RA Application


The Undergrad Research Assistant Position

The primary qualifications required to obtain an undergraduate Research Assistant (RA) position in the PWR lab include motivation, commitment, and consistency. You must also have a GPA of 3.5 or higher and be able to commit two full semesters to being an RA in the PWR Lab. Students able to commit to only one semester will not be considered.

Your main responsibility is to assist Dr. Eaton in all phases of data collection. This includes an 8 hour commitment per week (with 5 hours served in-person at the lab and 3 hours outside of the lab) towards any or all of the following responsibilities:

Responsibilities include:

  • Running pretests and survey studies at MMC
  • Data Entry and coding
  • Copying materials
  • Handling participant sign-up and compensation
  • Creating materials for the lab community
  • Creating study materials
  • Conducting literature reviews and searches
  • Consistent attendance at the bi-weekly PWR Lab meeting
  • Reading articles for the PWR Lab meeting

The benefits of being an RA in the PWR Lab include:

  • Course credit through Psy 4930 or Psy 4916.
  • Learning about how psychological findings are generated and how research is conducted.
  • Learning about whether grad school in psychology is right for you.
  • Skill and knowledge acquisition, including improved communication skills, learning statistics and psychology software, learning about psychological theory and concepts, learning about ethical treatment of human subjects, etc.
  • Potential for letters of recommendation
  • Potential to do a senior honor’s thesis with the lab

If you are interested in being an RA with the PWR lab and you meet the minimum requirements, please complete and submit the above online application along with a resume or CV.

We will review applications for Fall semester in July, applications for Spring semester in November, and applications for the Summer semester at the end of March. Please indicate your intended start semester in the online application.

Q&As about the Undergrad Research Assistant Position

  1. I noticed that your application has a section for previous research experience. Is prior research experience required in order to become a research assistant?

Not at all! While previous research experience certainly helps make one a more competitive applicant, it is not a necessity — a lack of experience isn’t enough to exclude an otherwise qualified applicant. In fact, many of our RAs came to the PWR Lab without any past lab experience.

  1. What are you looking for in the essay portion of the application? Is there a minimum word count?

The essays should reflect your comprehension of the questions as well as show us that you are a competent writer. In short, there’s no minimum page or word count, however we don’t want to be left an incomplete sense of your reasons for wanting to join the lab or your post-graduation goals.

  1. I’m not majoring in psychology, but I still want to be a research assistant. Is the lab open to all students and majors?

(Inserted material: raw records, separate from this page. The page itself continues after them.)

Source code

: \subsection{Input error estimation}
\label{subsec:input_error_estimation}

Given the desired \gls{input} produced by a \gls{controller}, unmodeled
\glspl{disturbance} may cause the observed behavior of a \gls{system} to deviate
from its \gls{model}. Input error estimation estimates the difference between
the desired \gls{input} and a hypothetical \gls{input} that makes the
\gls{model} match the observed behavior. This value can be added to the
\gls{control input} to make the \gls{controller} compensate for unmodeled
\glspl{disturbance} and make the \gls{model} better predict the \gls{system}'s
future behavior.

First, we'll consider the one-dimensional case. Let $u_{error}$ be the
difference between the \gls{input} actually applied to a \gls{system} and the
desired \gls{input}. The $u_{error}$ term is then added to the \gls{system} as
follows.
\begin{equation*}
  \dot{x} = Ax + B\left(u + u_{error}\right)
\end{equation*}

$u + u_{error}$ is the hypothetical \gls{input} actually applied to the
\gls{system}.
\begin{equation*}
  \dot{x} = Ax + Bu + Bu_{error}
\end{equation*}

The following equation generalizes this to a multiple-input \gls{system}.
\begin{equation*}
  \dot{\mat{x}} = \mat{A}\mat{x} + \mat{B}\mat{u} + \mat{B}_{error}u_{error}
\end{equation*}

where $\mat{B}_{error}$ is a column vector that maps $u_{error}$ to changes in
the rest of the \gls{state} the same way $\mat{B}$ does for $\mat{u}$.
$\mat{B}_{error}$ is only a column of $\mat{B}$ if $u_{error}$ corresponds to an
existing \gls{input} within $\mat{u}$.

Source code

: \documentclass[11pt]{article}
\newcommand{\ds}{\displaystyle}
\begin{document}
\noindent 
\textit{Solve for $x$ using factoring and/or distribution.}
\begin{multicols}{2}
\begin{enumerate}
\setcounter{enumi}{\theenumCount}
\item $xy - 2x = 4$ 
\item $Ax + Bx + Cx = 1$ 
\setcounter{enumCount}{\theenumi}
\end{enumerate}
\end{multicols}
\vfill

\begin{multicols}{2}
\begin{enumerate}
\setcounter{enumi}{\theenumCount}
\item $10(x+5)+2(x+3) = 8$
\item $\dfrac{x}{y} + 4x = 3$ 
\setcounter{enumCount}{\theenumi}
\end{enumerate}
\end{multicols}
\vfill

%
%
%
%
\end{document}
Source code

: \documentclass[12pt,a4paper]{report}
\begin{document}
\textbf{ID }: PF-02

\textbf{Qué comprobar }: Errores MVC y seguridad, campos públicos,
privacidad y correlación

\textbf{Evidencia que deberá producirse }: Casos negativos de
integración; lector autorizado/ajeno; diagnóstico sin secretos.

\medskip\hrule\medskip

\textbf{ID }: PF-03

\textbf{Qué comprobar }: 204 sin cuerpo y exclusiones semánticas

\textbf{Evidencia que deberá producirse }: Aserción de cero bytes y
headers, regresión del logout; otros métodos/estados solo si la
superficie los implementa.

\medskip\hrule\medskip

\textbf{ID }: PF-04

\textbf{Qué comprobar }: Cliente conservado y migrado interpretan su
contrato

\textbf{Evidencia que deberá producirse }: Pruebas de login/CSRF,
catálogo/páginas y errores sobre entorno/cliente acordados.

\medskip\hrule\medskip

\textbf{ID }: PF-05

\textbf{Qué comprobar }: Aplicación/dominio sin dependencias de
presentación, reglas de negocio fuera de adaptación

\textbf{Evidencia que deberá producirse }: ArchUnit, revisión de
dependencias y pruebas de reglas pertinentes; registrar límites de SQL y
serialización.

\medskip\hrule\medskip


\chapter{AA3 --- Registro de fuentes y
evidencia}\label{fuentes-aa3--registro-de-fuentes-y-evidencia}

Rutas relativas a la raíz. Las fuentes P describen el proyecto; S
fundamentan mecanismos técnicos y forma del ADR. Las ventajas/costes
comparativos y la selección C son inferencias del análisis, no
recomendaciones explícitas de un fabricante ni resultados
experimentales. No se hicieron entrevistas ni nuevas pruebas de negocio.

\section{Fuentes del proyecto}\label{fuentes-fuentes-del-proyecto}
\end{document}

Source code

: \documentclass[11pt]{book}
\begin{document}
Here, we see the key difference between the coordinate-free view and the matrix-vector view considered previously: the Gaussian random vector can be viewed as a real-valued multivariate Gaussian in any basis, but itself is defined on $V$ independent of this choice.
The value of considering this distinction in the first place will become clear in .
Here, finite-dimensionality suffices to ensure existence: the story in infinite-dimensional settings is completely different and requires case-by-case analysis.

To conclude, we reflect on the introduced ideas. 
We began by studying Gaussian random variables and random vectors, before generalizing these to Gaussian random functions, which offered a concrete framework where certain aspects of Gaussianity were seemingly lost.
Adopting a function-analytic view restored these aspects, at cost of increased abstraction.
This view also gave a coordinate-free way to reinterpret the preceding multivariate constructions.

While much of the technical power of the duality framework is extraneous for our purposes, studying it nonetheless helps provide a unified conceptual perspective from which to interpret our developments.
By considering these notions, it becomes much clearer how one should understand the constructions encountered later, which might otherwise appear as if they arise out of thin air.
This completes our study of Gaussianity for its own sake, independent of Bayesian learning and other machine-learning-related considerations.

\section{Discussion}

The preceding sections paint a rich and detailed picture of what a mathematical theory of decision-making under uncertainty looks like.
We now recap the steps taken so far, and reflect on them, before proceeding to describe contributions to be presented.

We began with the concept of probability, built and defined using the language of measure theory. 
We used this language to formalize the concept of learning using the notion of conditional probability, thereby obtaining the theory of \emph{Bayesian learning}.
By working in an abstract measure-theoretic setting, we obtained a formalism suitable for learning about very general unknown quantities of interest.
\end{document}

Firstly, we look for applicants who are interested in continuing their education beyond a bachelor’s degree. Membership in the PWR Lab isn’t limited just to psychology majors, though the methodologies we employ are based in social, industrial/organizational, and feminist psychology. The way we approach research questions will vary, sometimes drastically, from other disciplines. Volunteering in our lab is a great way to determine if the psychologist’s lens is the way you envision yourself addressing questions. If you don’t plan on applying to psychology graduate programs, we suggest you use a portion of the essay section to explain how your experience in our lab will help you in your intended field.

  1. I had a rough couple of semesters and my GPA is below a 3.5. Can I still become a research assistant?

This isn’t an easy question to answer. We recognize that everyone’s experiences are different. We look for applicants with the potential to excel as undergraduate and hopefully graduate students but fully understand that GPA does not, by itself, define success. In reviewing applications we apply a holistic approach that addresses past achievements, current endeavors, and future goals, but we recommend you take the necessary time to raise your GPA to a 3.5. The fact of the matter is, graduate programs are tremendously competitive, and GPA weighs heavily into graduate admission committees’ consideration.

  1. After reading all of the information on your website I still want to know more about what it’s like to be a research assistant. What can I do?

Perhaps those with the greatest insight to what it’s like being a RA are our current RAs. If you click on our members’ page, you’ll notice that under each picture is a link to that member’s email. Feel free to contact members with any questions you have that aren’t already listed elsewhere on our website. You are also welcome to attend any of the PWR Lab meetings listed on the website (see the “schedules” tab).

Letters of Recommendation for Undergrads

Visit Berkley’s career center’s website for some information on how to ask Professors for letters of recommendation for a work position or for graduate school. This includes information on how and when to approach the Professor (be sure to give him or her plenty of time before the letters are due).

If a Professor agrees to provide you with a letter of recommendation, be sure to give her/him the following:

  1. Your resume.
  2. Your personal statement.
  3. The names of each school/company to which you are applying and the programs/positions within each school/company to which you are applying.
  4. The due dates for each letter.
  5. The job description (in the event you are applying for a job)
  6. Information on how each letter should be delivered; some schools or companies want the recommendation sent through the web, while others want it sent through the postal mail.
  7. Addressed and stamped envelopes for each letter that needs to be sent through postal mail.
  8. Recommendation forms (often letter writers are asked not only to provide a personal recommendation letter but also to complete a form on which they rank the applicant).